Task directions ▸ A faithful transcription of all the entries below is needed, without the pictures.

(Plain-text document sources)
***

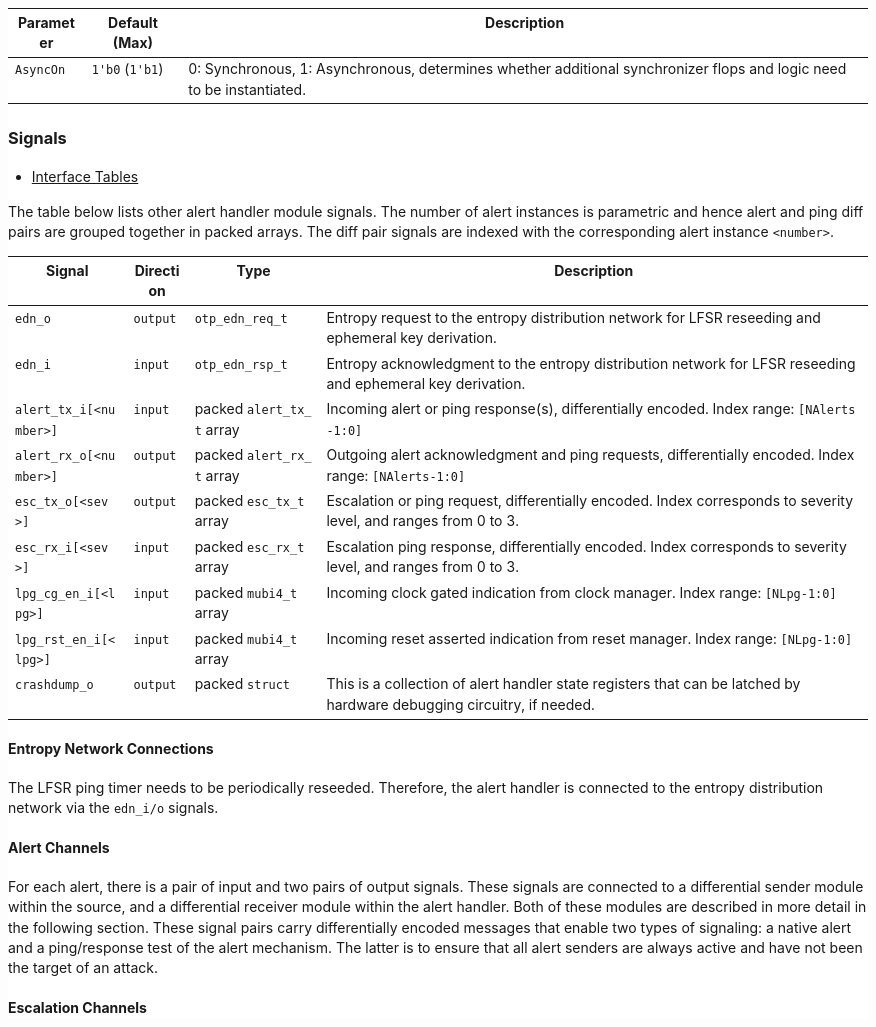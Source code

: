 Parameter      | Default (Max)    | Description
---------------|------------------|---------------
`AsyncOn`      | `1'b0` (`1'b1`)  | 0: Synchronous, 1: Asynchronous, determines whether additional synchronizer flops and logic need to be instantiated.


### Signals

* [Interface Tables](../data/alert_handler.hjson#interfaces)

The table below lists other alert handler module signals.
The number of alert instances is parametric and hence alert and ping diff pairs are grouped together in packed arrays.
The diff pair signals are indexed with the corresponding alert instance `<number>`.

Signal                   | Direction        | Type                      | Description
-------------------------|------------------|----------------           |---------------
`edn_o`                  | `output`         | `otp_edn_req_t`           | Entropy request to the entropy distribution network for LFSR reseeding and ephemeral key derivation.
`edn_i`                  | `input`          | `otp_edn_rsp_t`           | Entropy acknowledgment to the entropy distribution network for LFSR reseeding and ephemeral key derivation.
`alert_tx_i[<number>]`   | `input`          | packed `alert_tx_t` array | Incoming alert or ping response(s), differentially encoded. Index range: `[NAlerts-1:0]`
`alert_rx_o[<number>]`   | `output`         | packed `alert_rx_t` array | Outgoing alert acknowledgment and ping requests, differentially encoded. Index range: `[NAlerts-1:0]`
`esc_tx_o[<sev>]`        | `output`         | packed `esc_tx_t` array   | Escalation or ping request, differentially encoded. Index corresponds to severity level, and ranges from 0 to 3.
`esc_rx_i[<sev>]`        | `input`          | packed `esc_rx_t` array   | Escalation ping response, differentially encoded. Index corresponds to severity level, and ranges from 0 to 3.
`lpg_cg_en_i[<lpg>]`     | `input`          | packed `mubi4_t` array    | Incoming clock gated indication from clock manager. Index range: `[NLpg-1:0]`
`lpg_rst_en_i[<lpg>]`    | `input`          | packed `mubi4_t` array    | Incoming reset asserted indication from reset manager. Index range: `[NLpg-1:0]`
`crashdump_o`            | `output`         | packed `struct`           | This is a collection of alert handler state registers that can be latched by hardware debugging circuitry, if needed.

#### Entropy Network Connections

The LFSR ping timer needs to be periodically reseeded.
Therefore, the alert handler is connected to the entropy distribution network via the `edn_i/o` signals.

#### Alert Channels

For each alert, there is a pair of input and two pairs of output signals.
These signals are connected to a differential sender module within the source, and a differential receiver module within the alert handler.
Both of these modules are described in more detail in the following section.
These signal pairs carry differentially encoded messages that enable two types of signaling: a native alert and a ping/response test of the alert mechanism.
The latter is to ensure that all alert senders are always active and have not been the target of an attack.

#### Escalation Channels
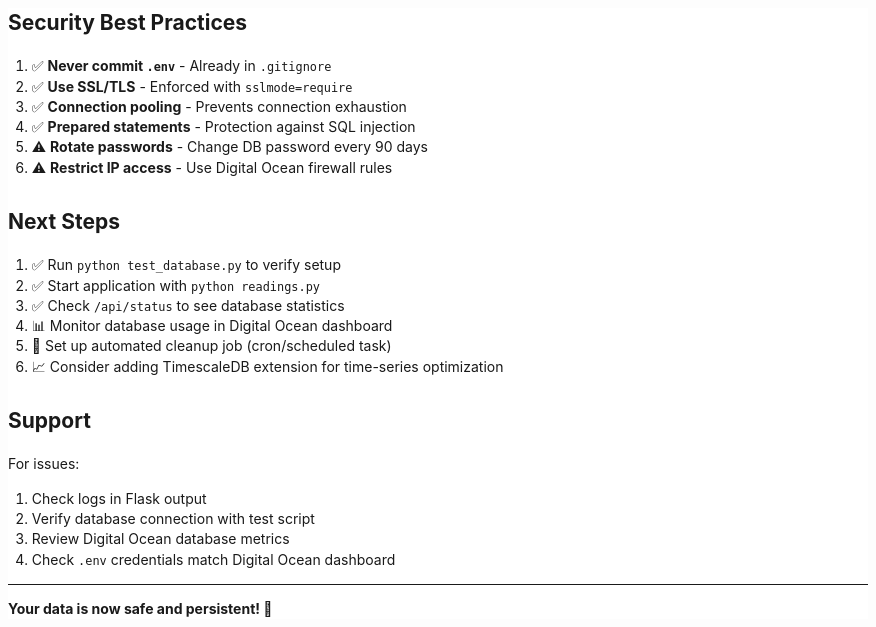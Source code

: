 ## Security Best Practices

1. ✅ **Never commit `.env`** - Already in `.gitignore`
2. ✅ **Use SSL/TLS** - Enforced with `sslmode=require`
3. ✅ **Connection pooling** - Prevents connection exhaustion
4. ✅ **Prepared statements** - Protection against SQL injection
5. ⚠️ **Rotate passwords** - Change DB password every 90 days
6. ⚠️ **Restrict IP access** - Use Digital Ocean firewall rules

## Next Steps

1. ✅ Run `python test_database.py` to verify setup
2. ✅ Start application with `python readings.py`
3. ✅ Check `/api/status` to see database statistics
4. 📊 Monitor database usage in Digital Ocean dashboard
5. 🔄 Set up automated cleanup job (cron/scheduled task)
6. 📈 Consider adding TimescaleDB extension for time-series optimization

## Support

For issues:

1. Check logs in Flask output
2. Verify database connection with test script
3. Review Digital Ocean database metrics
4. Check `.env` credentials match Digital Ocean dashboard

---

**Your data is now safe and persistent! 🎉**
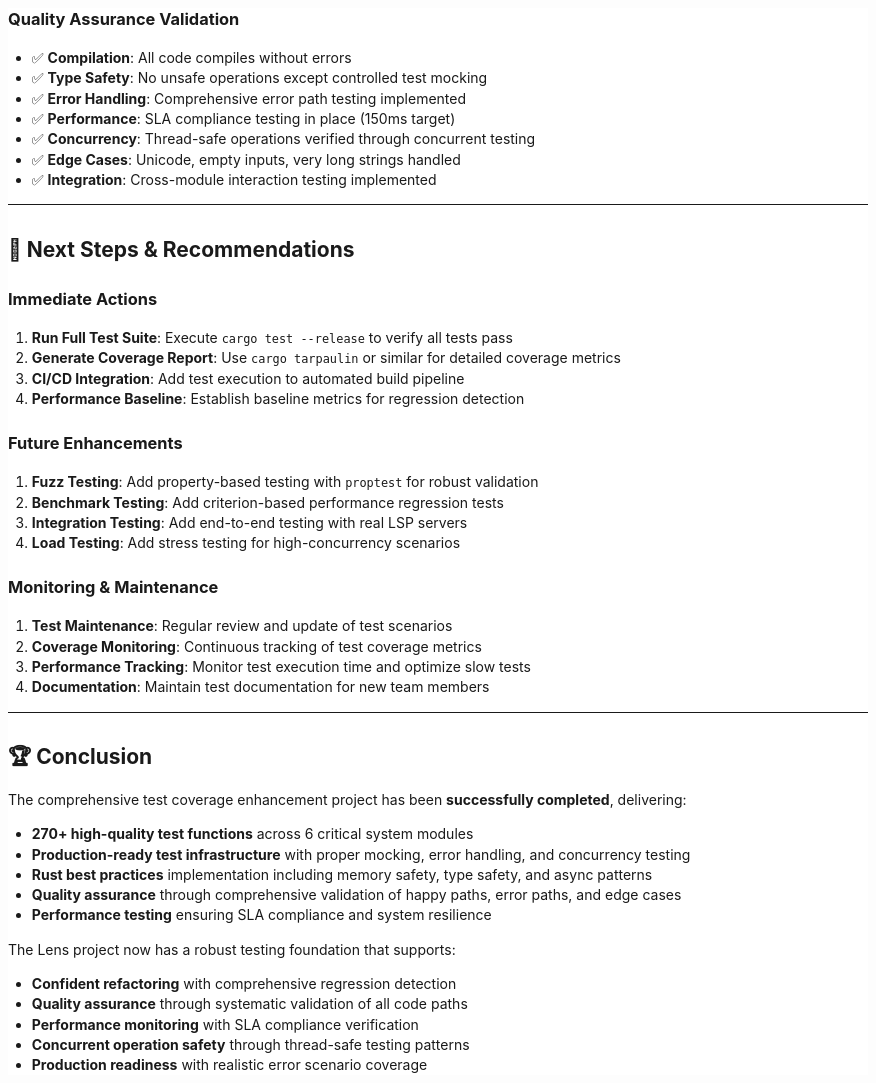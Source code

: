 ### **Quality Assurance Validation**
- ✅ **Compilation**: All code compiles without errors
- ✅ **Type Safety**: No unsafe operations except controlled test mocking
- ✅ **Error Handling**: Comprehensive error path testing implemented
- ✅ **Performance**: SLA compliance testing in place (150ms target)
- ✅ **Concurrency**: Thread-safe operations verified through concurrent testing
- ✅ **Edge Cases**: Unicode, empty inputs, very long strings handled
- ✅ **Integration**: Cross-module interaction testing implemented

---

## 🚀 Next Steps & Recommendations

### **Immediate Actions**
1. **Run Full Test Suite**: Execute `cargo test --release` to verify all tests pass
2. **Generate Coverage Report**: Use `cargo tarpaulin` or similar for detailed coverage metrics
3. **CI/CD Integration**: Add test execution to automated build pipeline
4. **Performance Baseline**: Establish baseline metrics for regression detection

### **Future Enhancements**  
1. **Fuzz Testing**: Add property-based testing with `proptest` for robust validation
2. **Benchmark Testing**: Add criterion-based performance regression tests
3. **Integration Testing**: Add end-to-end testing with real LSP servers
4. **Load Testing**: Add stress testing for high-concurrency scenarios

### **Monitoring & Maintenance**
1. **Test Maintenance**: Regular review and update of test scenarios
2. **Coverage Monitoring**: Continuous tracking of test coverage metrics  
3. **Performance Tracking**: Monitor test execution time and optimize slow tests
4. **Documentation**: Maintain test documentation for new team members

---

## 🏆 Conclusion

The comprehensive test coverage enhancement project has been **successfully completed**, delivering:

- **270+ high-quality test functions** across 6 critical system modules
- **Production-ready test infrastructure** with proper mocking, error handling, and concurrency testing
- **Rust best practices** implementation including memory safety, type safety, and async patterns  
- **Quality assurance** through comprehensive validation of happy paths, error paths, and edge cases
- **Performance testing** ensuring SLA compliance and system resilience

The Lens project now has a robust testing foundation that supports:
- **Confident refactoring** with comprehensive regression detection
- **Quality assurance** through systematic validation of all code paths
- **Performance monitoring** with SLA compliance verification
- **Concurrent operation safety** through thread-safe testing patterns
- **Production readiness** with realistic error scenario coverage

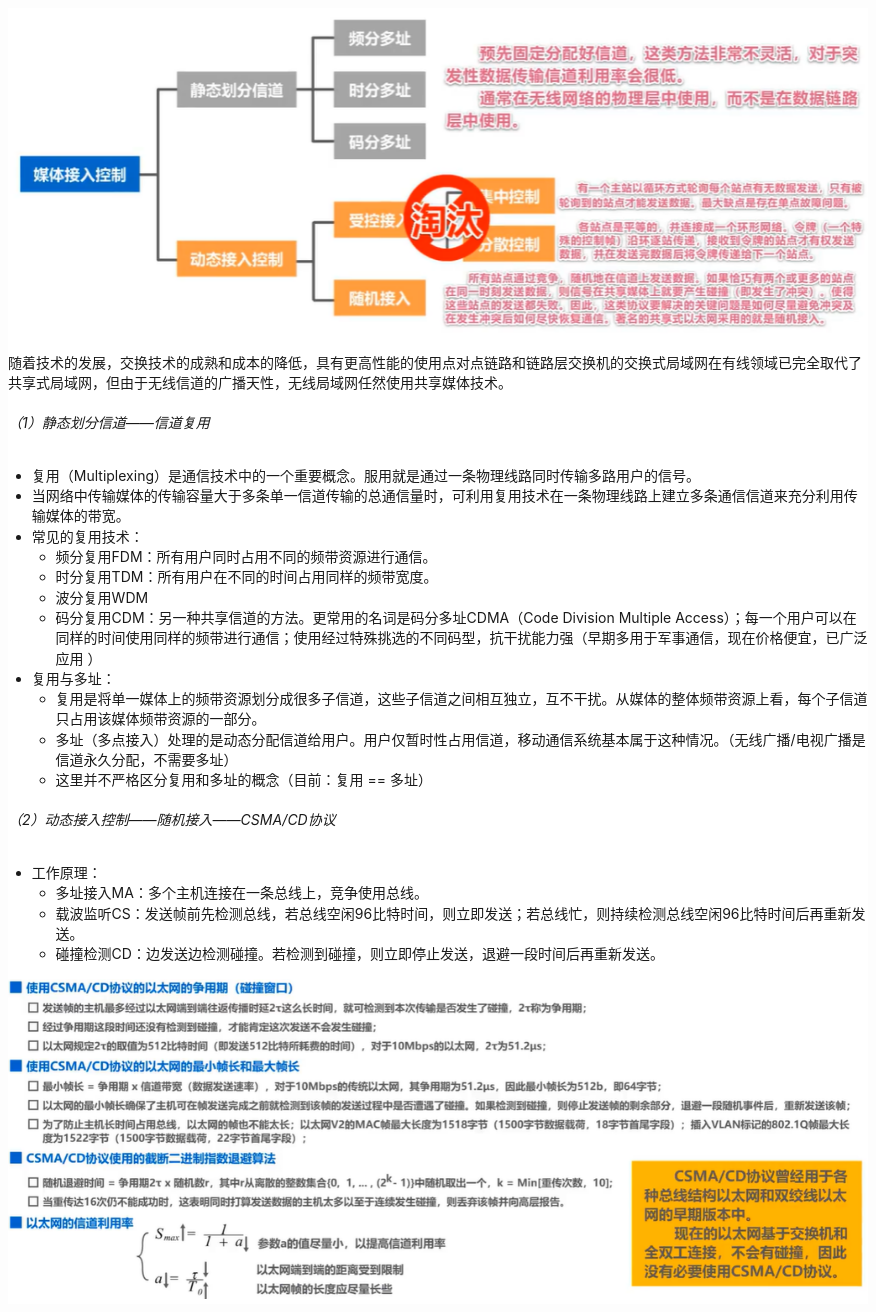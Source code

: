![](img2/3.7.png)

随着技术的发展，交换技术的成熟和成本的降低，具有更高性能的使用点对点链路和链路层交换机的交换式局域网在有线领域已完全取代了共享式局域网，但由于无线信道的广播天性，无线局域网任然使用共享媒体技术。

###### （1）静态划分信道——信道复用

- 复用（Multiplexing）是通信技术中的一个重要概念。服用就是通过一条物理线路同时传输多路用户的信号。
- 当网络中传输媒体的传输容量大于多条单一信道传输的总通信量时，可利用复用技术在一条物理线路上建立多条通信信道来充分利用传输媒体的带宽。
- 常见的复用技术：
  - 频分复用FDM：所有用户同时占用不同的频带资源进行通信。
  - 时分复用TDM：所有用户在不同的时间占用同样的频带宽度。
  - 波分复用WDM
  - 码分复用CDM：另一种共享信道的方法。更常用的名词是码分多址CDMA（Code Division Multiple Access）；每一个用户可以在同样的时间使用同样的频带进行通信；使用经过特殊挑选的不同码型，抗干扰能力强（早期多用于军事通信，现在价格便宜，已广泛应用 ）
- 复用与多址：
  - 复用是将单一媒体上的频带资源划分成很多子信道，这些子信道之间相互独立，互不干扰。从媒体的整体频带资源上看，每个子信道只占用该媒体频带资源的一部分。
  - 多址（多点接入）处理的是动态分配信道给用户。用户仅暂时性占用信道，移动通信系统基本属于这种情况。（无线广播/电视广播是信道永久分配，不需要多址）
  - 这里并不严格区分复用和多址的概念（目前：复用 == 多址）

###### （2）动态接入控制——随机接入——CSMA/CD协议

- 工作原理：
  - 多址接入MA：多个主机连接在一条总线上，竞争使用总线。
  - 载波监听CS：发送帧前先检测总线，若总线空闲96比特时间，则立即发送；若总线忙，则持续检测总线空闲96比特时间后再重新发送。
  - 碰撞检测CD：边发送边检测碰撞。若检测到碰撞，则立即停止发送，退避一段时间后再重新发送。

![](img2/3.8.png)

***

Exercise solution ▸
Source code

: Parameter      | Default (Max)    | Description
---------------|------------------|---------------
`AsyncOn`      | `1'b0` (`1'b1`)  | 0: Synchronous, 1: Asynchronous, determines whether additional synchronizer flops and logic need to be instantiated.


### Signals

* [Interface Tables](../data/alert_handler.hjson#interfaces)

The table below lists other alert handler module signals.
The number of alert instances is parametric and hence alert and ping diff pairs are grouped together in packed arrays.
The diff pair signals are indexed with the corresponding alert instance `<number>`.

Signal                   | Direction        | Type                      | Description
-------------------------|------------------|----------------           |---------------
`edn_o`                  | `output`         | `otp_edn_req_t`           | Entropy request to the entropy distribution network for LFSR reseeding and ephemeral key derivation.
`edn_i`                  | `input`          | `otp_edn_rsp_t`           | Entropy acknowledgment to the entropy distribution network for LFSR reseeding and ephemeral key derivation.
`alert_tx_i[<number>]`   | `input`          | packed `alert_tx_t` array | Incoming alert or ping response(s), differentially encoded. Index range: `[NAlerts-1:0]`
`alert_rx_o[<number>]`   | `output`         | packed `alert_rx_t` array | Outgoing alert acknowledgment and ping requests, differentially encoded. Index range: `[NAlerts-1:0]`
`esc_tx_o[<sev>]`        | `output`         | packed `esc_tx_t` array   | Escalation or ping request, differentially encoded. Index corresponds to severity level, and ranges from 0 to 3.
`esc_rx_i[<sev>]`        | `input`          | packed `esc_rx_t` array   | Escalation ping response, differentially encoded. Index corresponds to severity level, and ranges from 0 to 3.
`lpg_cg_en_i[<lpg>]`     | `input`          | packed `mubi4_t` array    | Incoming clock gated indication from clock manager. Index range: `[NLpg-1:0]`
`lpg_rst_en_i[<lpg>]`    | `input`          | packed `mubi4_t` array    | Incoming reset asserted indication from reset manager. Index range: `[NLpg-1:0]`
`crashdump_o`            | `output`         | packed `struct`           | This is a collection of alert handler state registers that can be latched by hardware debugging circuitry, if needed.

#### Entropy Network Connections

The LFSR ping timer needs to be periodically reseeded.
Therefore, the alert handler is connected to the entropy distribution network via the `edn_i/o` signals.

#### Alert Channels

For each alert, there is a pair of input and two pairs of output signals.
These signals are connected to a differential sender module within the source, and a differential receiver module within the alert handler.
Both of these modules are described in more detail in the following section.
These signal pairs carry differentially encoded messages that enable two types of signaling: a native alert and a ping/response test of the alert mechanism.
The latter is to ensure that all alert senders are always active and have not been the target of an attack.

#### Escalation Channels
Source code

: ## Security Best Practices

1. ✅ **Never commit `.env`** - Already in `.gitignore`
2. ✅ **Use SSL/TLS** - Enforced with `sslmode=require`
3. ✅ **Connection pooling** - Prevents connection exhaustion
4. ✅ **Prepared statements** - Protection against SQL injection
5. ⚠️ **Rotate passwords** - Change DB password every 90 days
6. ⚠️ **Restrict IP access** - Use Digital Ocean firewall rules

## Next Steps

1. ✅ Run `python test_database.py` to verify setup
2. ✅ Start application with `python readings.py`
3. ✅ Check `/api/status` to see database statistics
4. 📊 Monitor database usage in Digital Ocean dashboard
5. 🔄 Set up automated cleanup job (cron/scheduled task)
6. 📈 Consider adding TimescaleDB extension for time-series optimization

## Support

For issues:

1. Check logs in Flask output
2. Verify database connection with test script
3. Review Digital Ocean database metrics
4. Check `.env` credentials match Digital Ocean dashboard

---

**Your data is now safe and persistent! 🎉**
Source code

: ### **Quality Assurance Validation**
- ✅ **Compilation**: All code compiles without errors
- ✅ **Type Safety**: No unsafe operations except controlled test mocking
- ✅ **Error Handling**: Comprehensive error path testing implemented
- ✅ **Performance**: SLA compliance testing in place (150ms target)
- ✅ **Concurrency**: Thread-safe operations verified through concurrent testing
- ✅ **Edge Cases**: Unicode, empty inputs, very long strings handled
- ✅ **Integration**: Cross-module interaction testing implemented

---

## 🚀 Next Steps & Recommendations

### **Immediate Actions**
1. **Run Full Test Suite**: Execute `cargo test --release` to verify all tests pass
2. **Generate Coverage Report**: Use `cargo tarpaulin` or similar for detailed coverage metrics
3. **CI/CD Integration**: Add test execution to automated build pipeline
4. **Performance Baseline**: Establish baseline metrics for regression detection

### **Future Enhancements**  
1. **Fuzz Testing**: Add property-based testing with `proptest` for robust validation
2. **Benchmark Testing**: Add criterion-based performance regression tests
3. **Integration Testing**: Add end-to-end testing with real LSP servers
4. **Load Testing**: Add stress testing for high-concurrency scenarios

### **Monitoring & Maintenance**
1. **Test Maintenance**: Regular review and update of test scenarios
2. **Coverage Monitoring**: Continuous tracking of test coverage metrics  
3. **Performance Tracking**: Monitor test execution time and optimize slow tests
4. **Documentation**: Maintain test documentation for new team members

---

## 🏆 Conclusion

The comprehensive test coverage enhancement project has been **successfully completed**, delivering:

- **270+ high-quality test functions** across 6 critical system modules
- **Production-ready test infrastructure** with proper mocking, error handling, and concurrency testing
- **Rust best practices** implementation including memory safety, type safety, and async patterns  
- **Quality assurance** through comprehensive validation of happy paths, error paths, and edge cases
- **Performance testing** ensuring SLA compliance and system resilience

The Lens project now has a robust testing foundation that supports:
- **Confident refactoring** with comprehensive regression detection
- **Quality assurance** through systematic validation of all code paths
- **Performance monitoring** with SLA compliance verification
- **Concurrent operation safety** through thread-safe testing patterns
- **Production readiness** with realistic error scenario coverage

Source code

:![](img2/3.7.png)

随着技术的发展，交换技术的成熟和成本的降低，具有更高性能的使用点对点链路和链路层交换机的交换式局域网在有线领域已完全取代了共享式局域网，但由于无线信道的广播天性，无线局域网任然使用共享媒体技术。

###### （1）静态划分信道——信道复用

- 复用（Multiplexing）是通信技术中的一个重要概念。服用就是通过一条物理线路同时传输多路用户的信号。
- 当网络中传输媒体的传输容量大于多条单一信道传输的总通信量时，可利用复用技术在一条物理线路上建立多条通信信道来充分利用传输媒体的带宽。
- 常见的复用技术：
  - 频分复用FDM：所有用户同时占用不同的频带资源进行通信。
  - 时分复用TDM：所有用户在不同的时间占用同样的频带宽度。
  - 波分复用WDM
  - 码分复用CDM：另一种共享信道的方法。更常用的名词是码分多址CDMA（Code Division Multiple Access）；每一个用户可以在同样的时间使用同样的频带进行通信；使用经过特殊挑选的不同码型，抗干扰能力强（早期多用于军事通信，现在价格便宜，已广泛应用 ）
- 复用与多址：
  - 复用是将单一媒体上的频带资源划分成很多子信道，这些子信道之间相互独立，互不干扰。从媒体的整体频带资源上看，每个子信道只占用该媒体频带资源的一部分。
  - 多址（多点接入）处理的是动态分配信道给用户。用户仅暂时性占用信道，移动通信系统基本属于这种情况。（无线广播/电视广播是信道永久分配，不需要多址）
  - 这里并不严格区分复用和多址的概念（目前：复用 == 多址）

###### （2）动态接入控制——随机接入——CSMA/CD协议

- 工作原理：
  - 多址接入MA：多个主机连接在一条总线上，竞争使用总线。
  - 载波监听CS：发送帧前先检测总线，若总线空闲96比特时间，则立即发送；若总线忙，则持续检测总线空闲96比特时间后再重新发送。
  - 碰撞检测CD：边发送边检测碰撞。若检测到碰撞，则立即停止发送，退避一段时间后再重新发送。

![](img2/3.8.png)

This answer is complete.